Yes, that helps a lot! Here's a sketch of the proof, happy to hear if you see any mistakes. I've changed the notation slightly to show that it applies to a regression model with any number of predictors. I will denote means with ~ (i.e. the mean of the ei:s =E(ei)=e~.

1) Assume I have a dataset of dependent variables Yi, and independent variables X1i, X2i, X3i,... Xki.

2) I fit a linear regression model to that dataset: Y=a + bX1 + Z + e, where Z is a linear combination of all the independent variables from X2 onwards: Z=cX2+dX3+...
Z is therefore independent of a and b.

3) The model is fitted, i.e. the parameters a, b, c, d... are determined, so that the sum of square of the errors s(a,b,c,d...) = Ʃei^2 = Ʃ(Yi-a-bX1i-Zi)^2 is minimized.

4) To do this, I calculate the partial derivatives of s for a,b,c,d... and set them to equal 0.
I find that
∂s/∂a = -2 Ʃ(Yi-a-bX1i-Zi).
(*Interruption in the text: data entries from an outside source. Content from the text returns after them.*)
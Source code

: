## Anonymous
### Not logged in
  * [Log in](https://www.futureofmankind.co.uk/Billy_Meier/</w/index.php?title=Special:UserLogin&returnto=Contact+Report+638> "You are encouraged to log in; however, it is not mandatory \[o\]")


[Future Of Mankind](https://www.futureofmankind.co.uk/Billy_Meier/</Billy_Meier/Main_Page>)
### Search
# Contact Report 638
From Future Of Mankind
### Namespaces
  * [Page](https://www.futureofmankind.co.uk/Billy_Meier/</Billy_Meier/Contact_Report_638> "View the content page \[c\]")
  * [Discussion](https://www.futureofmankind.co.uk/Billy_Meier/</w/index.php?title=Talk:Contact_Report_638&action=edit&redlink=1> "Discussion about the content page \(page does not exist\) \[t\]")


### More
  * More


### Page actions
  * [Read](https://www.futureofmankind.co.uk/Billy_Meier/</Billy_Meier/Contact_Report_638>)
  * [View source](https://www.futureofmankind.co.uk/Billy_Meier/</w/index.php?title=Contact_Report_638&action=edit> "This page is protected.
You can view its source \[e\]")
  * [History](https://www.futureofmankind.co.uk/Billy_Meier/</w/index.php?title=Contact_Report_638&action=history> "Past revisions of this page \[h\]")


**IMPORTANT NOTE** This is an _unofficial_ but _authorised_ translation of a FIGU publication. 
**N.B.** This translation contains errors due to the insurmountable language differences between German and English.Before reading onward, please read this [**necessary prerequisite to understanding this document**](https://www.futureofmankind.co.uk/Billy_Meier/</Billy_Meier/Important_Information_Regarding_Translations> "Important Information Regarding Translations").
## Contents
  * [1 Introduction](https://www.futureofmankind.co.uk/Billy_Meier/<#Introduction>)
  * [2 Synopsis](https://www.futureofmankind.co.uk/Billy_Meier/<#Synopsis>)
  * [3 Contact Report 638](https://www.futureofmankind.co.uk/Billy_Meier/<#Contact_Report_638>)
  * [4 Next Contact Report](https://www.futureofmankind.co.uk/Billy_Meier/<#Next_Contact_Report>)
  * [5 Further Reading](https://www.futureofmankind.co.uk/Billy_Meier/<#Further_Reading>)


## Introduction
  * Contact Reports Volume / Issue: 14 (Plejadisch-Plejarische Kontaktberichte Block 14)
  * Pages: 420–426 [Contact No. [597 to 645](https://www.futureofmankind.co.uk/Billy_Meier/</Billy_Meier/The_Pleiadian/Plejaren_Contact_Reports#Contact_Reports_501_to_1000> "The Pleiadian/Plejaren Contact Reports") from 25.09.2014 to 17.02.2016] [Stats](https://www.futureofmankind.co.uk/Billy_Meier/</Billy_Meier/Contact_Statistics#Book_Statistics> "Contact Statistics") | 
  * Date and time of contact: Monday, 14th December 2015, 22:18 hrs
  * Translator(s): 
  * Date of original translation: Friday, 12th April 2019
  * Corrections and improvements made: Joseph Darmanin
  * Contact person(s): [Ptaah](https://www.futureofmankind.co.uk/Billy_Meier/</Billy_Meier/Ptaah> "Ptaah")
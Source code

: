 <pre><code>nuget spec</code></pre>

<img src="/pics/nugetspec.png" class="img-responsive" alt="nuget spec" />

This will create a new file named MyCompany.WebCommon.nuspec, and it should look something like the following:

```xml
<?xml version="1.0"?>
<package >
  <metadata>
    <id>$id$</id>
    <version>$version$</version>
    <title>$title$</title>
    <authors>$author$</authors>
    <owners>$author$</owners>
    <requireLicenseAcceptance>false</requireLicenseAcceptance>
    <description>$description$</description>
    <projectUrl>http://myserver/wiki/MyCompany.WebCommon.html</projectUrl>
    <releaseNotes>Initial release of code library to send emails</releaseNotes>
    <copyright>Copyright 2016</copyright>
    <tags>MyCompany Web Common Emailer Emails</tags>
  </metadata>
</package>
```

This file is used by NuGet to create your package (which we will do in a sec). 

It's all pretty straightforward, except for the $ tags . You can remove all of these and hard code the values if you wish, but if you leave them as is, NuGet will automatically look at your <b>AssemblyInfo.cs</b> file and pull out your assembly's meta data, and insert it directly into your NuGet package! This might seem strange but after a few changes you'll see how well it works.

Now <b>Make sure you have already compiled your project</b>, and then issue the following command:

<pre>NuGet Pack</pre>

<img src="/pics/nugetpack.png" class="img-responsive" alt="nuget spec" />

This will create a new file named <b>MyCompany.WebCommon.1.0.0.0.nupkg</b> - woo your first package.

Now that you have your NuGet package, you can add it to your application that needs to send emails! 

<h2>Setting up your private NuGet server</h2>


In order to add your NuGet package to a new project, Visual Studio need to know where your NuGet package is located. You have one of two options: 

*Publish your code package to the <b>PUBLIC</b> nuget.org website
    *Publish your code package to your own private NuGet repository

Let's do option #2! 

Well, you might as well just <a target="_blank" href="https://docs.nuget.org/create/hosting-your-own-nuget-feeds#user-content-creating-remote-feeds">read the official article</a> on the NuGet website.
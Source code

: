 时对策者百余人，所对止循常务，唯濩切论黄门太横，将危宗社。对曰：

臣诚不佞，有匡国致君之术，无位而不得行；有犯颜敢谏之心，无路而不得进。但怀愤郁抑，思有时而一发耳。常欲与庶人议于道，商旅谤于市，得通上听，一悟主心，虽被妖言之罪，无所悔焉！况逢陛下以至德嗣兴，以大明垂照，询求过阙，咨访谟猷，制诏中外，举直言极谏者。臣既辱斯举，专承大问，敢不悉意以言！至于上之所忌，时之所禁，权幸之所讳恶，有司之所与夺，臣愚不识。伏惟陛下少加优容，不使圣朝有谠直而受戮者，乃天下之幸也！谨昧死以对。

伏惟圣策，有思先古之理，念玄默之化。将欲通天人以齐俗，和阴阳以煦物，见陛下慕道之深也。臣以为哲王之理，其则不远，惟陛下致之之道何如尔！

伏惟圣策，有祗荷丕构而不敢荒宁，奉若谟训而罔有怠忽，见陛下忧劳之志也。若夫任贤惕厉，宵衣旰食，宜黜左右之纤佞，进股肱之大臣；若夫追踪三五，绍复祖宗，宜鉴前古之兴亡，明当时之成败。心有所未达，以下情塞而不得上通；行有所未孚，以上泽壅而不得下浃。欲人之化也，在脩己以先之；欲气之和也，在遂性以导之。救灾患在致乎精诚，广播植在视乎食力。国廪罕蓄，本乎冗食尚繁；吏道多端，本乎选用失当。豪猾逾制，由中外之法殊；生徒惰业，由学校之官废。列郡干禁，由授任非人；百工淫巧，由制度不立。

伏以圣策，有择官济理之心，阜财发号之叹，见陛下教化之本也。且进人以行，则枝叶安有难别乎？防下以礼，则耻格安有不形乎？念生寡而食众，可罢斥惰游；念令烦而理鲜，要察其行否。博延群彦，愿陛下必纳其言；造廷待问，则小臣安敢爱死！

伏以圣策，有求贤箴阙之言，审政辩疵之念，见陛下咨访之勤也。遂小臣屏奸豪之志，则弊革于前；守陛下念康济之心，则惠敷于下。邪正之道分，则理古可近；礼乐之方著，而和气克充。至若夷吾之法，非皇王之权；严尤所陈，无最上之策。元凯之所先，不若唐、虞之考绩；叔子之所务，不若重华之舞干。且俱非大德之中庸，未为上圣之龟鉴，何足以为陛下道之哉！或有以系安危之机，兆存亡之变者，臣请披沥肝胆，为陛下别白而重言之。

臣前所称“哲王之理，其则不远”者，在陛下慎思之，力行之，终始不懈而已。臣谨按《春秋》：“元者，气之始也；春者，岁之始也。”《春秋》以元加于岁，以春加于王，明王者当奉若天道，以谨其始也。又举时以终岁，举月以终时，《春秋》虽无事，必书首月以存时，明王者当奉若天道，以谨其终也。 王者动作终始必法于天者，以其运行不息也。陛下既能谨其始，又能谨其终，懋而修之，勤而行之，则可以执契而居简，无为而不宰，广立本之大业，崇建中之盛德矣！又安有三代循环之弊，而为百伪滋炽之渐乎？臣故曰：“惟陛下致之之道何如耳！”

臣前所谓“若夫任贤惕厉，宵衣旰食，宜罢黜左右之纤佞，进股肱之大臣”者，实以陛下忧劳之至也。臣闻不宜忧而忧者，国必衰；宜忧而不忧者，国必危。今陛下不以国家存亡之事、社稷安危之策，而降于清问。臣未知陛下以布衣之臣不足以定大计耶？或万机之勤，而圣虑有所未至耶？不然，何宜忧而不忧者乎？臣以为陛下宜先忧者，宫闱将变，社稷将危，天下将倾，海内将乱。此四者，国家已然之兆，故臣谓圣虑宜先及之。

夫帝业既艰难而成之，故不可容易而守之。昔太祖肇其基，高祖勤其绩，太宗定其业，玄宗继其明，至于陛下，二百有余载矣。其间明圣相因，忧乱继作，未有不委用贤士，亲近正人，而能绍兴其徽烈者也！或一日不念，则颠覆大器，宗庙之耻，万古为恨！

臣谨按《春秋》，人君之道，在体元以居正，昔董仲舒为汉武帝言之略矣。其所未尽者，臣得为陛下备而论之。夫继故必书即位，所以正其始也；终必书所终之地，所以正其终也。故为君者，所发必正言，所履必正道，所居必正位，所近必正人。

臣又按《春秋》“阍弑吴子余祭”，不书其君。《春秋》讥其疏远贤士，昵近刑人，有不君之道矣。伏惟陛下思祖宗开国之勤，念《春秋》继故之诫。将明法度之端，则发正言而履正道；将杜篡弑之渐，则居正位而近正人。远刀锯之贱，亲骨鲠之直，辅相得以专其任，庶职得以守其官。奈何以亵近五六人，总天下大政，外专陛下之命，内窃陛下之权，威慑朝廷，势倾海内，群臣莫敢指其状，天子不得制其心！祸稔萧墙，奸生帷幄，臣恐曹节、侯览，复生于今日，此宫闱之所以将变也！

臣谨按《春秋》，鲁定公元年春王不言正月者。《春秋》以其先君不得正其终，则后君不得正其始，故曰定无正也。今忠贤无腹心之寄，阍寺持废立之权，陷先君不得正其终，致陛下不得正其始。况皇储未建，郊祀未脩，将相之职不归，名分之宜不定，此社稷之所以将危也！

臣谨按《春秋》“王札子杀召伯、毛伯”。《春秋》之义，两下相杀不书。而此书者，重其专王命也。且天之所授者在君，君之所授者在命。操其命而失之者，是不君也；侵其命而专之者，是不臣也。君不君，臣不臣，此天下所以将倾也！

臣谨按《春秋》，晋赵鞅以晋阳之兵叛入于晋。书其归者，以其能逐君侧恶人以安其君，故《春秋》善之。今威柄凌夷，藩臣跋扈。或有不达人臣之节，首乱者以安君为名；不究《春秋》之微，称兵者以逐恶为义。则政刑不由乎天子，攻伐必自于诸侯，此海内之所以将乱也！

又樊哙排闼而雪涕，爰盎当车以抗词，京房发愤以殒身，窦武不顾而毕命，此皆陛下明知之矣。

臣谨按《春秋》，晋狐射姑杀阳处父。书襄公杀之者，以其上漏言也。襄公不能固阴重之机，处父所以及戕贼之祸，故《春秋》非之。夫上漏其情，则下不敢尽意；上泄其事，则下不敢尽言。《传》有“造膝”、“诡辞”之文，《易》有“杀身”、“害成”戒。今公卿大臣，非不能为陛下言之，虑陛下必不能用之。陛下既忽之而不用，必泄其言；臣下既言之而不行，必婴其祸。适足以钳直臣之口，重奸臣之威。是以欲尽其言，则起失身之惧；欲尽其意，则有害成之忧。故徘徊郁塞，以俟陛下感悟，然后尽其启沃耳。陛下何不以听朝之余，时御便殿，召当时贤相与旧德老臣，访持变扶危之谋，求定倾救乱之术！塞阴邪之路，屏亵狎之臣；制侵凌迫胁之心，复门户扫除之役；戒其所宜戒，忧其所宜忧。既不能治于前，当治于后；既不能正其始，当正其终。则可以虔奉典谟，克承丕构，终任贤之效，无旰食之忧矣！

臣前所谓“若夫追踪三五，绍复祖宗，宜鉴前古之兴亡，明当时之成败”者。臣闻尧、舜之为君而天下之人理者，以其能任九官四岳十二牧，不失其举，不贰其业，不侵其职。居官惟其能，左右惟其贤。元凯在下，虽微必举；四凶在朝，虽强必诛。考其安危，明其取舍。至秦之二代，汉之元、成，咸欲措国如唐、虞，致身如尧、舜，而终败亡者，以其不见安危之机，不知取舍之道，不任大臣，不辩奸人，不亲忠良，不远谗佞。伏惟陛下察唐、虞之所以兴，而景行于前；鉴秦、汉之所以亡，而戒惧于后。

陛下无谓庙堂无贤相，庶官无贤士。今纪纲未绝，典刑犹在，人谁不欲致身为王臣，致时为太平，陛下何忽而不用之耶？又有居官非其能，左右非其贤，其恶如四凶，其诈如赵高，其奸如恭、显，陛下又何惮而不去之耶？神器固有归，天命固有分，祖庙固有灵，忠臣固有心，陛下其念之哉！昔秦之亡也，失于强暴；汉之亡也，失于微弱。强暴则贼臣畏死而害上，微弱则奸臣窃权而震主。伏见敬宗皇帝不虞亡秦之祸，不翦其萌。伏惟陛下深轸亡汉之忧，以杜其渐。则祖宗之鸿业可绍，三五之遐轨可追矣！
Therefore Ʃ(Yi-a-bX1i-Zi) = Ʃei = 0, and E[e]=e~= 0
∂s/∂b = -2 Ʃ X1i (Yi-a-bX1i-Zi). Therefore Ʃ X1i (Yi-a-bX1i-Zi) = Ʃ X1i ei= 0

5) Ʃ (ei-e~)(X1i-X1~) = Ʃ (eiX1i - eiX1~ - e~X1i + e~X1~)
= ƩeiX1i - ƩeiX1~ - Ʃe~X1i + Ʃe~X1~ = 0 - X1~Ʃei -Ʃ0 + Ʃ0 = -X1~0 = 0

Therefore Cov(e,X1) = 0, which is what I wanted to prove.

Now I could replace X1 with any of the other X:s that are all combined in Z, and repeat the above analysis. Because the regression function is symmetric for all the predictor variables, I would then find that cov(e,Xk)=0 for any k.

Therefore the residuals are always uncorrelated with the predictors in a least squares linear regression model.

 

[NotEuler]

Now that I think about it, this result immediately implies that the residuals are also uncorrelated with the values predicted by the model (i.e. not the original dataset Yi, but the y=a+bX1+Z predicted.

This is because (following the notation above) cov(e,y)=cov(e, a+bX1+Z)=cov(e,a)+cov(e,bX1)+cov(e,Z)=0+0+0.